# WORK REQUIRED
One part of the entries below is wanted: the lines from the one containing "couldn't find their" through the one containing "end-to-end playground for". Write those out exactly and nothing else.
────────────────
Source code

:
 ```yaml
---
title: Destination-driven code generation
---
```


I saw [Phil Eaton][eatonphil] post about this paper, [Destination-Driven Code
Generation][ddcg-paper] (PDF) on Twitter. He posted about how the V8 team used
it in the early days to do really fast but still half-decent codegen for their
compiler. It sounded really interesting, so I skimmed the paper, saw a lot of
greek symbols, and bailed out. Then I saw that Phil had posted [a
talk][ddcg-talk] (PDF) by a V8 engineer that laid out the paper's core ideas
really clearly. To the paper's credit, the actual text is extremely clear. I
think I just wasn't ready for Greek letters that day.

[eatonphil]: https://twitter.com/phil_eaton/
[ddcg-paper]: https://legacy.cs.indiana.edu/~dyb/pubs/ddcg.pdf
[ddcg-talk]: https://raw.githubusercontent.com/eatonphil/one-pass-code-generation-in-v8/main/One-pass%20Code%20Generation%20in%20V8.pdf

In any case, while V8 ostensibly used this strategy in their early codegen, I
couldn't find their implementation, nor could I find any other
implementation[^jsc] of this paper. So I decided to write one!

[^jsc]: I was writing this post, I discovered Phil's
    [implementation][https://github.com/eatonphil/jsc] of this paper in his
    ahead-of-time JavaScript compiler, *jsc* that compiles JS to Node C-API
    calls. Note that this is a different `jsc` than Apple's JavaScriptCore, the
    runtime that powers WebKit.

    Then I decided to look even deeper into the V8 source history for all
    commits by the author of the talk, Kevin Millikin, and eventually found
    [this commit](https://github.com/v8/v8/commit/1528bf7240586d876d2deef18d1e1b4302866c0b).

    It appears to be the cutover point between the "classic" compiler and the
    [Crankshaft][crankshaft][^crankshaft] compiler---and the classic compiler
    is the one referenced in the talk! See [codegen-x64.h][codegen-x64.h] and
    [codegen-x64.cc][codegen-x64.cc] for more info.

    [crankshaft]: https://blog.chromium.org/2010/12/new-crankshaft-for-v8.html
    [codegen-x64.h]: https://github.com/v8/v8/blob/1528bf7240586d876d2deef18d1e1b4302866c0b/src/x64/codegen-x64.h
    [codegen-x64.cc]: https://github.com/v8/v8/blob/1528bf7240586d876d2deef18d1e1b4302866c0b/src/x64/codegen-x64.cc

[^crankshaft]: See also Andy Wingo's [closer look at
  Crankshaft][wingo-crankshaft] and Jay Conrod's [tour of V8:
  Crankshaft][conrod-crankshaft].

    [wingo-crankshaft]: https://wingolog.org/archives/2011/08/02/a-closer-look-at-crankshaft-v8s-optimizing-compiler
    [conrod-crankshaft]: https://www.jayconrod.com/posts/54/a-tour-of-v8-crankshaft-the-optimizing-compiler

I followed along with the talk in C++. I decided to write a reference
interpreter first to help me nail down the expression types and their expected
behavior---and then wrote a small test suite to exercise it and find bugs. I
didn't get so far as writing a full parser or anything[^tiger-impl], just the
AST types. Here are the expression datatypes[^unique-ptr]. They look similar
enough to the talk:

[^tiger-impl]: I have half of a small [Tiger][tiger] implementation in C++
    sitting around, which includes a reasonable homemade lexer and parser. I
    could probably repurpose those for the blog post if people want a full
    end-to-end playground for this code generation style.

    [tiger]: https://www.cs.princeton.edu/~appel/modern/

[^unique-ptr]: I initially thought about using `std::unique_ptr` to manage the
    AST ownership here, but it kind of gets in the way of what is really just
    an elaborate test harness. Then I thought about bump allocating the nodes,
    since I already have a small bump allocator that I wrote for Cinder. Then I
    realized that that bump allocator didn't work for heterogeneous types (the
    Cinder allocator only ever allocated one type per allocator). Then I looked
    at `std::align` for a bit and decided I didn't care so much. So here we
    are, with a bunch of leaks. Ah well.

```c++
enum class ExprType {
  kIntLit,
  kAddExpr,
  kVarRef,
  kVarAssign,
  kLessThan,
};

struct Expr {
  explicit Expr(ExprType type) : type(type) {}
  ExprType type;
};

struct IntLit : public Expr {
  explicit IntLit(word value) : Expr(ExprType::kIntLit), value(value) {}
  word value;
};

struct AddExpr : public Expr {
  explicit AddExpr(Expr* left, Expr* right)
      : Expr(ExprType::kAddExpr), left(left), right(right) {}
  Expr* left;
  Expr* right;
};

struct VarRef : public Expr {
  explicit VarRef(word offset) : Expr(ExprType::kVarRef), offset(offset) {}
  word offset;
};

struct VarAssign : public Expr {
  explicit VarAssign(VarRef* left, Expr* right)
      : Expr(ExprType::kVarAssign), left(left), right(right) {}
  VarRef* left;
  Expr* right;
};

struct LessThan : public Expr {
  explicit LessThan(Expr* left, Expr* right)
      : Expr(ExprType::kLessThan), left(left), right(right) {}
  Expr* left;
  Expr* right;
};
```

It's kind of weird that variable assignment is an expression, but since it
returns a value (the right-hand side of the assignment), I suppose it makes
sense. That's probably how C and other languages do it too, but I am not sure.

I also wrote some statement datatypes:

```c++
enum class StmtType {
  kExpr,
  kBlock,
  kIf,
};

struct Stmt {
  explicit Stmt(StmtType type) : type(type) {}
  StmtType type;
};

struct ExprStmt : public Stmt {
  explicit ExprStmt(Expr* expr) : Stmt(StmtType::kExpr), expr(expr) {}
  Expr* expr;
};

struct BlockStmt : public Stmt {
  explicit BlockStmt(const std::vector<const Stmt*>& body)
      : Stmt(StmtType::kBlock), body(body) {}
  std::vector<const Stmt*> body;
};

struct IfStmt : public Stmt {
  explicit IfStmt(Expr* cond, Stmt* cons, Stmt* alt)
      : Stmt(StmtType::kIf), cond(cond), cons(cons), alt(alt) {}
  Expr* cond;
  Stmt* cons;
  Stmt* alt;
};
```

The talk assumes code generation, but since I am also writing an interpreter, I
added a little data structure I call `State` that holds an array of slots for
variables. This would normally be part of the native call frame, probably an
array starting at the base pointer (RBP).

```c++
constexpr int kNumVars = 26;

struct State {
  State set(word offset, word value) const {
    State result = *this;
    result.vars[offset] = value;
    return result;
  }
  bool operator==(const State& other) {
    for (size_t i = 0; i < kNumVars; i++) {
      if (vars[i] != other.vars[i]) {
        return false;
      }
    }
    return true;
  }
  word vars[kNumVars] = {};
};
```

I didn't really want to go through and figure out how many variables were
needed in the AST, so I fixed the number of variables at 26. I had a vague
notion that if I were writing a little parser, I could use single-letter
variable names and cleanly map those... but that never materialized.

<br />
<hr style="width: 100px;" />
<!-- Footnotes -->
────────────────
# WRITTEN SOLUTION
couldn't find their implementation, nor could I find any other
implementation[^jsc] of this paper. So I decided to write one!

[^jsc]: I was writing this post, I discovered Phil's
    [implementation][https://github.com/eatonphil/jsc] of this paper in his
    ahead-of-time JavaScript compiler, *jsc* that compiles JS to Node C-API
    calls. Note that this is a different `jsc` than Apple's JavaScriptCore, the
    runtime that powers WebKit.

    Then I decided to look even deeper into the V8 source history for all
    commits by the author of the talk, Kevin Millikin, and eventually found
    [this commit](https://github.com/v8/v8/commit/1528bf7240586d876d2deef18d1e1b4302866c0b).

    It appears to be the cutover point between the "classic" compiler and the
    [Crankshaft][crankshaft][^crankshaft] compiler---and the classic compiler
    is the one referenced in the talk! See [codegen-x64.h][codegen-x64.h] and
    [codegen-x64.cc][codegen-x64.cc] for more info.

    [crankshaft]: https://blog.chromium.org/2010/12/new-crankshaft-for-v8.html
    [codegen-x64.h]: https://github.com/v8/v8/blob/1528bf7240586d876d2deef18d1e1b4302866c0b/src/x64/codegen-x64.h
    [codegen-x64.cc]: https://github.com/v8/v8/blob/1528bf7240586d876d2deef18d1e1b4302866c0b/src/x64/codegen-x64.cc

[^crankshaft]: See also Andy Wingo's [closer look at
  Crankshaft][wingo-crankshaft] and Jay Conrod's [tour of V8:
  Crankshaft][conrod-crankshaft].

    [wingo-crankshaft]: https://wingolog.org/archives/2011/08/02/a-closer-look-at-crankshaft-v8s-optimizing-compiler
    [conrod-crankshaft]: https://www.jayconrod.com/posts/54/a-tour-of-v8-crankshaft-the-optimizing-compiler

I followed along with the talk in C++. I decided to write a reference
interpreter first to help me nail down the expression types and their expected
behavior---and then wrote a small test suite to exercise it and find bugs. I
didn't get so far as writing a full parser or anything[^tiger-impl], just the
AST types. Here are the expression datatypes[^unique-ptr]. They look similar
enough to the talk:

[^tiger-impl]: I have half of a small [Tiger][tiger] implementation in C++
    sitting around, which includes a reasonable homemade lexer and parser. I
    could probably repurpose those for the blog post if people want a full
    end-to-end playground for this code generation style.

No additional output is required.